Almost all of my hardwood is maple, ash or birch. Bucked this one today that had fallen over a year ago, wasn't paying much attention and assumed it was hard maple.. until I put it through my splitter. It split hard and was stringy throughout. Had to use a hatchet to separate most of the splits. Anyone have any ideas on what this is? The piece pictured is still wet from some snow that was on top of it.
It’s an elm of some sort. If you have time and room, after you get it bucked into rounds let it sit until it’s good and frozen next winter, then it will split much easier. My experience is even if you get it split now, it’ll be 3 years before it is dry enough to burn well. Fresh elm is pain. Standing dead it’s awesome
Was around 5F degrees when I split it. Used my backup 5 ton electric splitter as my gas one is put away for the winter. The rounds were only 8-10" and they split just fine but wow I couldn't believe how stringy it was. Can't wait to see how it burns once it's seasoned.

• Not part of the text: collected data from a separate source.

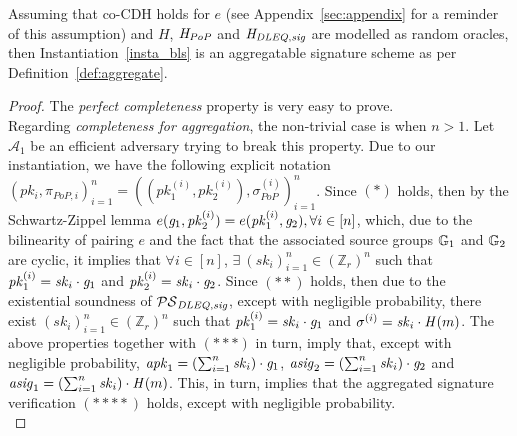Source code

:\begin{theorem} Assuming that co-CDH holds for $e$ (see Appendix~\ref{sec:appendix} for a reminder of this assumption) 
and $H$, $\mathit{H}_{\mathit{PoP}}$ and $\mathit{H}_{\mathit{DLEQ}, \mathit{sig}}$ are modelled as random oracles, then Instantiation~\ref{insta_bls} 
is an aggregatable signature scheme as per Definition~\ref{def:aggregate}. 
\end{theorem}
\begin{proof} The \emph{perfect completeness} property is very easy to prove. \\ 

\noindent Regarding \emph{completeness for aggregation}, the non-trivial case is when $n>1$. 
Let $\mathcal{A}_1$ be an efficient adversary trying to break this property. Due to our instantiation, 
we have the following explicit notation 
$(\mathit{pk_i}, \pi_{\mathit{PoP},i})_{i=1}^n = ((\mathit{pk_1^{(i)}}, \mathit{pk_2^{(i)}}), \sigma^{(i)}_{\mathit{PoP}})_{i=1}^n$. 
Since $(\ast)$ holds, then by the Schwartz-Zippel lemma 
$e(\mathit{g}_{1}, \mathit{pk}_2^{(i)}) = e(\mathit{pk}_1^{(i)}, \mathit{g}_{2}), \forall i \in [n]$, which, due to the bilinearity of pairing $e$ 
and the fact that the associated source groups $\mathbb{G}_{1}$ and $\mathbb{G}_{2}$ are cyclic, it implies that 
$\forall i \in [n]$, $\exists \ (\mathit{sk}_i)_{i=1}^n \in (\mathbb{Z}_r)^{n}$ such that $\mathit{pk}_1^{(i)} = \mathit{sk}_i \cdot \mathit{g}_{1}$ and 
$\mathit{pk}_2^{(i)} = \mathit{sk}_i \cdot \mathit{g}_{2}$. Since $(\ast\ast)$ holds, then due to the existential soundness of $\mathcal{PS}_{\mathit{DLEQ}, \mathit{sig}}$,  
except with negligible probability, there exist $(\mathit{sk}_i)_{i=1}^n \in (\mathbb{Z}_r)^{n}$ such that 
$\mathit{pk}_1^{(i)} = \mathit{sk}_i \cdot \mathit{g}_{1}$ and $\sigma^{(i)} = \mathit{sk}_i \cdot \mathit{H}(m)$. 
The above properties together with $(\ast\ast\ast)$ in turn, imply that, except with negligible probability, 
$\mathit{apk}_1 = (\sum_{i=1}^n \mathit{sk}_i) \cdot \mathit{g}_{1}$, $\mathit{asig}_2 = (\sum_{i=1}^n \mathit{sk}_i) \cdot \mathit{g}_{2}$ and 
$\mathit{asig}_1 = (\sum_{i=1}^n \mathit{sk}_i) \cdot \mathit{H}(m)$. This, in turn, implies that the aggregated signature verification $(\ast\ast\ast\ast)$ 
holds, except with negligible probability. \\ 


\end{proof}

I've found this to be true as well. American elm is usually tough to split, but the couple cords of Siberian elm I processed a couple years ago split pretty easily. I'll be running into a little bit of that Siberian elm this winter
Roughly 60% of the wood I process is standing dead or recently tipped over elm. I would never attempt it without a pass-through hydraulic splitter. It cuts great, no bark and burns pretty clean. Usually dry when its standing and takes very little seasoning to get below 17% moisture. Getting the trunks before the ants is key. If the elm falls on it's own, the tops are strong enough to support the trunk wood off the ground for several years. Nice straight branches as well.